Turnover Of Type I And III Collagen For The Prediction Of Idiopathic Pulmonary Fibrosis Progression
Terrence Shenfield
President of A & T Respiratory Lectures & ATECAM Nursing Conferences and Retired Education Coordinator at University Hospital Newark NJ
Background
IPF (Idiopathic pulmonary fibrosis) is characterized by an accumulation of the fibrillar collagen in alveolar spaces resulting in the reduced pulmonary functions and a higher risk of mortality. Biomarkers for measuring the turnover of collagen types I and III might provide key information needed for predicting the prognosis of IPF and influence the treatment decisions.
Methods
Several serological biomarkers that reflect the formation of PRO-C3 (type III collagen) and C1M (degradation of type I) and C3M (III collagen) were assessed in a cohort of 178 patients newly diagnosed with IPF. The clinical data and blood samples were collected at the baseline, 6, and 12 months.?

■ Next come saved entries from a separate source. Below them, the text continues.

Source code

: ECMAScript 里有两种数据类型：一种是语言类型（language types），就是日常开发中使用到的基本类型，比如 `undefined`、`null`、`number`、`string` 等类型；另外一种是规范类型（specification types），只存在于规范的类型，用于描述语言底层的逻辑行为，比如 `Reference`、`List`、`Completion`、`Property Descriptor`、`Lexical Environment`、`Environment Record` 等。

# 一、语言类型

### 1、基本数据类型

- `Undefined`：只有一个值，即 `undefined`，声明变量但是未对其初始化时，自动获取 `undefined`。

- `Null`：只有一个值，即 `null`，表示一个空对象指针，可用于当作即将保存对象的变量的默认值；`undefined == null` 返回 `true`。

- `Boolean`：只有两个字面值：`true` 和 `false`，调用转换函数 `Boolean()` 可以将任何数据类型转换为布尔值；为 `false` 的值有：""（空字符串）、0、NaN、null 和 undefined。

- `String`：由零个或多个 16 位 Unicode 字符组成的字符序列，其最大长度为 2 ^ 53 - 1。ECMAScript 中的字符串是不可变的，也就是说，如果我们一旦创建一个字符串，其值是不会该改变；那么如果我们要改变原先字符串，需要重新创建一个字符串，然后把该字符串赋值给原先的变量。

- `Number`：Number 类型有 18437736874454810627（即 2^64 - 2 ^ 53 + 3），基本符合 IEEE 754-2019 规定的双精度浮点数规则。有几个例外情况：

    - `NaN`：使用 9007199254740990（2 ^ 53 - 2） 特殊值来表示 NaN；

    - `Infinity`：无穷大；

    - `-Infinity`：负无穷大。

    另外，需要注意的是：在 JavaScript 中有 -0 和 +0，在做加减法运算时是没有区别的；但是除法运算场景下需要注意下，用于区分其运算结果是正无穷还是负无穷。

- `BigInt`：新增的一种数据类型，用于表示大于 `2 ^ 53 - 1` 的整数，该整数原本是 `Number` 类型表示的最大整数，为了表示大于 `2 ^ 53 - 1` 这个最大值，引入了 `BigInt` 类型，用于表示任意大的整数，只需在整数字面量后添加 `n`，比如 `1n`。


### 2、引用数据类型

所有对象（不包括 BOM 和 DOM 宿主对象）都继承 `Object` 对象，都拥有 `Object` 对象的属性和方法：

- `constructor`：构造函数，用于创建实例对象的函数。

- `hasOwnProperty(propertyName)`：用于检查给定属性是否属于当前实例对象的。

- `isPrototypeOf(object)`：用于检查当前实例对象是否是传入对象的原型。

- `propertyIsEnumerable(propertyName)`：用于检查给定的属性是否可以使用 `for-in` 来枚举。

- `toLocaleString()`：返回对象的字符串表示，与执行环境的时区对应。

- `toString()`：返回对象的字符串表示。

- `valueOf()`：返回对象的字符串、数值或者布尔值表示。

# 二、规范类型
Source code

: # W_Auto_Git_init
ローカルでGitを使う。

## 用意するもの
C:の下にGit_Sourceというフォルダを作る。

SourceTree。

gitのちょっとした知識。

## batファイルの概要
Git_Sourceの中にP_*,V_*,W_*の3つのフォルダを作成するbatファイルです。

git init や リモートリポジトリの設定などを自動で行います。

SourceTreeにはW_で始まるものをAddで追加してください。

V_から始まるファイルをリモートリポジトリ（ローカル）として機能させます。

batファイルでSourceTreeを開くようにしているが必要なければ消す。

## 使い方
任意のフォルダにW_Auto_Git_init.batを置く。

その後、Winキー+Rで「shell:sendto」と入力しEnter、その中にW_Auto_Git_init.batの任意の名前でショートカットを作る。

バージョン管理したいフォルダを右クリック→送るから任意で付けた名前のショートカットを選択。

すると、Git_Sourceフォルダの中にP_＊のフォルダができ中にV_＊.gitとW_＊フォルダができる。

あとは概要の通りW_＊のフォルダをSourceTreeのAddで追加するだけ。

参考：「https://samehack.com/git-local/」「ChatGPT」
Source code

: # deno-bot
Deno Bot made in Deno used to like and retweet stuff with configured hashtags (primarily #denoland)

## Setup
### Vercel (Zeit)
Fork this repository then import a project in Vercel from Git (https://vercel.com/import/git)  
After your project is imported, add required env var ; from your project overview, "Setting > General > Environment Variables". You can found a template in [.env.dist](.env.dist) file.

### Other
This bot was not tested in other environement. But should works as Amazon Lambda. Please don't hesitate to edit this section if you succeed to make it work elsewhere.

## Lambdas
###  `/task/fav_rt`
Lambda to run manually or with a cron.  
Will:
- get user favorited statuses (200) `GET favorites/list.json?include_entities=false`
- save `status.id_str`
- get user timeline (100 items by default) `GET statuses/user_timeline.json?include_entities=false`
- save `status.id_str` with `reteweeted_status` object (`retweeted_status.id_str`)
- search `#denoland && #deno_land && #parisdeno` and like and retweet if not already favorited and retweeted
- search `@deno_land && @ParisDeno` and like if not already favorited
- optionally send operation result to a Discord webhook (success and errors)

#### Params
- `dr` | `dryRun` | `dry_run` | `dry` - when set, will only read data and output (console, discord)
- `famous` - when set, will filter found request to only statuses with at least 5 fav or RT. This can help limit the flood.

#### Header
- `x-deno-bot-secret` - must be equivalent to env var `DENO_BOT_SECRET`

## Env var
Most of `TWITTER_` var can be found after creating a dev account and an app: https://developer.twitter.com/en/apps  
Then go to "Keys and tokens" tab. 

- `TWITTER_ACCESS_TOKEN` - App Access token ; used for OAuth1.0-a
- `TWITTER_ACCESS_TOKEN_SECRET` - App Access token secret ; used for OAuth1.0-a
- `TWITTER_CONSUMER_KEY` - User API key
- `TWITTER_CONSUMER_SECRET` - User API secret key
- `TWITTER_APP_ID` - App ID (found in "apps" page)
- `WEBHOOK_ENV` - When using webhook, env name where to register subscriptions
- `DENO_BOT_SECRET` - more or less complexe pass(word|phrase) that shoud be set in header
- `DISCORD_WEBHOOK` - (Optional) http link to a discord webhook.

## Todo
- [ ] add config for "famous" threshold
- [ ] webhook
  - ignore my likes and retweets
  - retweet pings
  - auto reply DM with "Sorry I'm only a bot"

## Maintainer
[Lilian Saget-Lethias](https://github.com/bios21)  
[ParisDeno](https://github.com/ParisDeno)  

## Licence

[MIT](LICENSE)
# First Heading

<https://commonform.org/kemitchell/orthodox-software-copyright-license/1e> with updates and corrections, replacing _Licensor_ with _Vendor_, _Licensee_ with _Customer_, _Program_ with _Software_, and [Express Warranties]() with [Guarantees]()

The longitudinal and baseline biomarker levels were correlated to the progression of IPF defined as more than 4% decline in the FVC (forced vital capacity) and/or more than 9% decline in the DLco (diffusing capacity for carbon monoxide) within or without an all-cause mortality in the 12 month period.?
Furthermore, the differences in the change of the biomarker levels between the patients receiving antifibrotic drugs were also analyzed.
Background
IPF (idiopathic pulmonary fibrosis) is characterized by unknown aetiological factors and poor prognosis. The heterogeneous rate of progression of this disease further complicates the prediction of the future course for most patients. The antifibrotic drugs approved for the management of this condition, nintedanib, and pirfenidone, are shown to control the decline in the FVC (forced vital capacity) as compared to a placebo.?
But, the curative treatment for IPF is believed to be only lung transplantation, though the timely referral or identification of the eligible patients could be a challenge. From the perspective of the management of IPF, the unfulfilled clinical needs are the requirements that can help to distinguish the patients with a more stable disease form from those at a higher risk of faster progression.?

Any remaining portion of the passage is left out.